La relation d’accueil inconditionnel de la souffrance psychique du patient est bafouée, la relation thérapeutique dévoyée, le patient lésé.
Le « mieux que rien » est l’ennemi du bien
Dans ces conditions, vous ne pourrez pas bénéficier de vraies séances de psychothérapie, seulement d’un accompagnement psychologique de 8 séances rétribuées la moitié du tarif habituellement pratiqué en libéral.

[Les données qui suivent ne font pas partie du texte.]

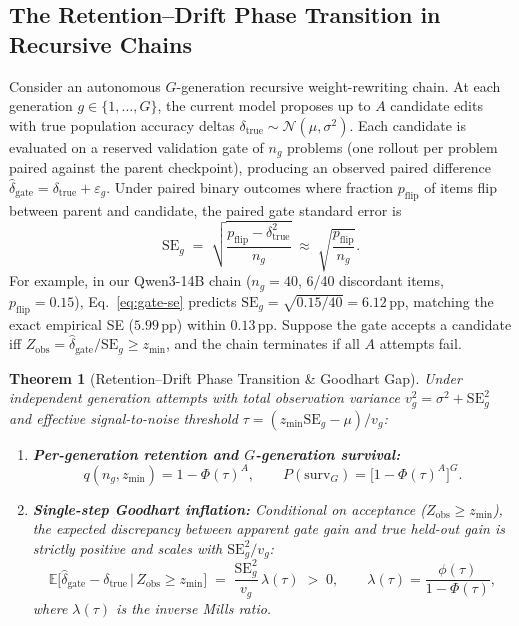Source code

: \documentclass[10pt]{article}
\newtheorem{theorem}{Theorem}
\begin{document}
\subsection{The Retention--Drift Phase Transition in Recursive Chains}
\label{sec:phase}

Consider an autonomous $G$-generation recursive weight-rewriting chain. At each generation $g \in \{1,\dots,G\}$, the current model proposes up to $A$ candidate edits with true population accuracy deltas $\delta_{\mathrm{true}} \sim \mathcal{N}(\mu, \sigma^2)$. Each candidate is evaluated on a reserved validation gate of $n_g$ problems (one rollout per problem paired against the parent checkpoint), producing an observed paired difference $\hat{\delta}_{\mathrm{gate}} = \delta_{\mathrm{true}} + \varepsilon_g$. Under paired binary outcomes where fraction $p_{\mathrm{flip}}$ of items flip between parent and candidate, the paired gate standard error is
\begin{equation}
\label{eq:gate-se}
\mathrm{SE}_g \;=\; \sqrt{\frac{p_{\mathrm{flip}} - \delta_{\mathrm{true}}^2}{n_g}} \;\approx\; \sqrt{\frac{p_{\mathrm{flip}}}{n_g}}.
\end{equation}
For example, in our Qwen3-14B chain ($n_g=40$, 6/40 discordant items, $p_{\mathrm{flip}}=0.15$), Eq.~\eqref{eq:gate-se} predicts $\mathrm{SE}_g = \sqrt{0.15/40} = 6.12$\,pp, matching the exact empirical SE ($5.99$\,pp) within $0.13$\,pp. Suppose the gate accepts a candidate iff $Z_{\mathrm{obs}} = \hat{\delta}_{\mathrm{gate}} / \mathrm{SE}_g \ge z_{\min}$, and the chain terminates if all $A$ attempts fail.

\begin{theorem}[Retention--Drift Phase Transition \& Goodhart Gap]
\label{thm:phase}
Under independent generation attempts with total observation variance $v_g^2 = \sigma^2 + \mathrm{SE}_g^2$ and effective signal-to-noise threshold $\tau = (z_{\min}\mathrm{SE}_g - \mu)/v_g$:
\begin{enumerate}[leftmargin=1.4em,itemsep=1pt,topsep=2pt]
    \item \textbf{Per-generation retention and $G$-generation survival:}
    \begin{equation}
    \label{eq:surv}
    q(n_g, z_{\min}) = 1 - \Phi(\tau)^A, \qquad P(\mathrm{surv}_G) = \bigl[1 - \Phi(\tau)^A\bigr]^G.
    \end{equation}
    \item \textbf{Single-step Goodhart inflation:} Conditional on acceptance ($Z_{\mathrm{obs}}\ge z_{\min}$), the expected discrepancy between apparent gate gain and true held-out gain is strictly positive and scales with $\mathrm{SE}_g^2 / v_g$:
    \begin{equation}
    \label{eq:goodhart}
    \mathbb{E}\bigl[\hat{\delta}_{\mathrm{gate}} - \delta_{\mathrm{true}} \,\big|\, Z_{\mathrm{obs}} \ge z_{\min}\bigr] \;=\; \frac{\mathrm{SE}_g^2}{v_g}\,\lambda(\tau) \;>\; 0, \qquad \lambda(\tau) = \frac{\phi(\tau)}{1 - \Phi(\tau)},
    \end{equation}
    where $\lambda(\tau)$ is the inverse Mills ratio.
\end{enumerate}
\end{theorem}
\end{document}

Peu de choix pour le psychologue, vivre sous le seuil de pauvreté ou renier son éthique en réduisant les temps des séances, pire encore en proposant aux patients un dépassement d’honoraire sous le manteau, formellement interdit dans le cadre de ce dispositif.
MonPsySanté est un dispositif vitrine, un plan de communication mensonger, pensé essentiellement dans une démarche de séduction électorale, symptôme du désengagement de l’Etat des structures existantes qui proposent déjà des prises en charge remboursées comme les CMP, les CMPP, les CAMSP, les CATTP notamment.
Le combat est inégal mais nous travaillons ardemment à informer les patients et nos collègues et ce malgré une communication agressive qui au mieux nous invisibilise, au pire nous fait passer pour des charlatans accrochés à leur porte-monnaie.
Nous sommes cependant tenaces et nous continuerons à nous battre pour défendre un vrai conventionnement de remboursement respectueux de notre déontologie, de la pluralité des pratiques en psychologie et des patients à qui nous le devons.
Oui au remboursement mais pas n’importe comment.
Les patients, les médecins généralistes et les psychologues méritent mieux.